Todos os dias acordo com duas perguntas na cabeça: o que é que vou fazer hoje? E será que se perguntar à Inteligência Artificial, ela sabe a resposta antes de mim?
Pode parecer exagerado, mas começa a ser difícil viver sem dar de caras com algo que tenha sido produzido por uma máquina. O TikTok já sabe o que me apetece ver antes, sequer, de eu saber o que me apetece ver. O Instagram produz uma selecção das páginas que sigo conforme as pessoas e os interesses com que costumo interagir. E agora até os textos, as músicas, os roteiros de viagem e os planos de treino podem ser feitos por um “assistente virtual”, acabámos de entrar numa dependência camuflada de ajuda.
Confesso que apesar de me assustar também acabo por recorrer à Inteligência Artificial. Quando o mundo te dá uma ferramenta que responde em segundos, não vais complicar e pesquisar nos infindáveis websites, e já nem falo de livros, nem de perder meia hora a escrever um e-mail formal. Mas há dias em que me apanho a pensar: e se eu estiver a perder alguma coisa nisto tudo? E se o meu senso crítico estiver aos poucos a ser absorvido pelo uso deste facilitador?
Não é pavor de ficção científica. Não acho que as máquinas vão dominar o mundo ou roubar os nossos pensamentos. Mas às vezes parece que estamos a abdicar de sentir e explorar certas coisas com tempo. O branco da página, o tédio criativo, a dúvida entre duas palavras. Aquilo que antes fazia parte do processo, agora é só um obstáculo que queremos ultrapassar com uma resposta rápida.
E no meio disto onde é que fica o “eu”? O toque pessoal? A frase que só eu escreveria, a metáfora que só faz sentido para mim? Se tudo pode ser feito por alguém que não tem passado, nem medo, nem amor, então o que é que me torna diferente?

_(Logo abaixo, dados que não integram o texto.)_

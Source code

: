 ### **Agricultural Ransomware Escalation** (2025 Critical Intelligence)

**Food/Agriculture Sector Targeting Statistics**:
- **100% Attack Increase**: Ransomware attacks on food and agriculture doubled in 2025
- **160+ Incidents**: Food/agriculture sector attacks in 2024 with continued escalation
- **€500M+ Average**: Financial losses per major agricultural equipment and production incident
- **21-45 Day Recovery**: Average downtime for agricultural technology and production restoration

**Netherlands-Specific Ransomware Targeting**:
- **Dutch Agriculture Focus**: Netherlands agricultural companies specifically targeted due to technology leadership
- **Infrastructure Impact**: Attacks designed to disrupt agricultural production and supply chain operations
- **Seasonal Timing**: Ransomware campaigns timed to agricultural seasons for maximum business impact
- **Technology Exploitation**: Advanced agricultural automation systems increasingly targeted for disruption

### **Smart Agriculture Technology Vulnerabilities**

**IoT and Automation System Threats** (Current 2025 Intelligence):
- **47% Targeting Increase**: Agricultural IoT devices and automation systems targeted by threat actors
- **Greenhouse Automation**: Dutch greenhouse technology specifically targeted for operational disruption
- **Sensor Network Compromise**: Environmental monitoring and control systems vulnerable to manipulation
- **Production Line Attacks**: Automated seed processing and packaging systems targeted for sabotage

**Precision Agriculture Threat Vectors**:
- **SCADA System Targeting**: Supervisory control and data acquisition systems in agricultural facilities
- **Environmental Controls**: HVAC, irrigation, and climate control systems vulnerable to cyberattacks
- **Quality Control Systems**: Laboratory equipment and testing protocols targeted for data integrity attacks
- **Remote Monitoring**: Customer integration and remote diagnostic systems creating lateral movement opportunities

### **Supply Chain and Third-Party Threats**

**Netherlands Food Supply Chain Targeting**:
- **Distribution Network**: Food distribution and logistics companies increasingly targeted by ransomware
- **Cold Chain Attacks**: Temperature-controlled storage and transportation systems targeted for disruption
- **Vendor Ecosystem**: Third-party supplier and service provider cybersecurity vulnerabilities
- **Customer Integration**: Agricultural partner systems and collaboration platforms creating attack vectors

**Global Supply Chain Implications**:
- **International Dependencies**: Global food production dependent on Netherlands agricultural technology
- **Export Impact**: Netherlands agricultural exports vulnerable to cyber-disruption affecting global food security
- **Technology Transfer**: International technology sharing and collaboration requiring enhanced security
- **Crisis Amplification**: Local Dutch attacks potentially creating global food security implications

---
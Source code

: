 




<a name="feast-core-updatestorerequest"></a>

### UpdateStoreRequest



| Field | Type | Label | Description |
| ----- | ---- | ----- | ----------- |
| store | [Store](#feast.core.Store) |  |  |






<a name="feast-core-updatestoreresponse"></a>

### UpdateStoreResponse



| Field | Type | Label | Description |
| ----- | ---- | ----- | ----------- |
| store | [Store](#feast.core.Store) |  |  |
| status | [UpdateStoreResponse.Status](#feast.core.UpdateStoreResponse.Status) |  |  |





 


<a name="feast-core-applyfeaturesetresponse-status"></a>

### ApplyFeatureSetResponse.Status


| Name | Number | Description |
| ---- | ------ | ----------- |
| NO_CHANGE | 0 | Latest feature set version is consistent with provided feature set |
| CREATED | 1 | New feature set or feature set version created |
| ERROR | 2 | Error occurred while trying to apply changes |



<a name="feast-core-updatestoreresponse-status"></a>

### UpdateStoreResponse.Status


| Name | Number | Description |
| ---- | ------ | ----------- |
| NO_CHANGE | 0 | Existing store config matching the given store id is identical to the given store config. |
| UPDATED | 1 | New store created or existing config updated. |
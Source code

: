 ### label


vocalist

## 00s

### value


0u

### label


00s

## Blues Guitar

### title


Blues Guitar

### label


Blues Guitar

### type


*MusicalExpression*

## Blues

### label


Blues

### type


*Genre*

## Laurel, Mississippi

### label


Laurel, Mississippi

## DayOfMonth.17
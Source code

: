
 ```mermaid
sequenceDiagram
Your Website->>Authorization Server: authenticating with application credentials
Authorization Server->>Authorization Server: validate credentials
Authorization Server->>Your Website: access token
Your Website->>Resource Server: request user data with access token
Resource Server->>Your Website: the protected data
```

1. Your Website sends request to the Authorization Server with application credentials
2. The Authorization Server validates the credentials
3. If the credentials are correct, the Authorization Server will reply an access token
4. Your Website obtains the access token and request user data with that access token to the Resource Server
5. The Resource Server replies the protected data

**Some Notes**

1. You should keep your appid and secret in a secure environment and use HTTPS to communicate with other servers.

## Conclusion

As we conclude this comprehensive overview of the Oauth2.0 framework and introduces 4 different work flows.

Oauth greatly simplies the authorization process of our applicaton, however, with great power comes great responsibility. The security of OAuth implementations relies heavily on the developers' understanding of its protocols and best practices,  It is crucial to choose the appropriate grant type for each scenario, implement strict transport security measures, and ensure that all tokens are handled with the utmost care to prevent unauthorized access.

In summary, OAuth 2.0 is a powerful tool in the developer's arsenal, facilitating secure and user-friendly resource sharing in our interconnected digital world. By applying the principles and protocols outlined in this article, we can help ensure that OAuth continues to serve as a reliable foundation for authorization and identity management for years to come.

Não é um discurso contra a tecnologia. É só uma tentativa de resistir à ideia de que tudo tem de ser perfeito, rápido e optimizado. Há beleza nas coisas que nos saem tortas. Nos textos com vírgulas a mais (ou a menos), nas ideias que só surgem de uns três ou quatro debates. Há beleza na incerteza e na dúvida, e isso nenhuma máquina consegue ter.
Talvez a Inteligência Artificial nos ajude, e eu acredito que sim. Mas não devia substituir a nossa própria voz, o nosso sentimento e pensamento. Deve sim, ser mais uma ferramenta do que uma bengala. Porque, no fim do dia, ainda sou eu que tenho que escolher a roupa, responder às mensagens difíceis, decidir se vou ou não enviar aquele áudio com 3 minutos a divagar sobre a vida.
E há uma coisa que, por mais avançada que esteja, a IA ainda não sabe como é estar viva. Com todas as contradições, silêncios e mini colapsos. Isso, por agora, continua a ser só nosso. E ainda bem.
Por isso eu apoio que devemos sim recorrer a este auxílio que a evolução nos proporcionou, mas não devemos torná-lo na nossa identidade. Deve existir sempre uma barreira entre aquilo que nós somos e a influência da Inteligência Artificial na nossa concepção.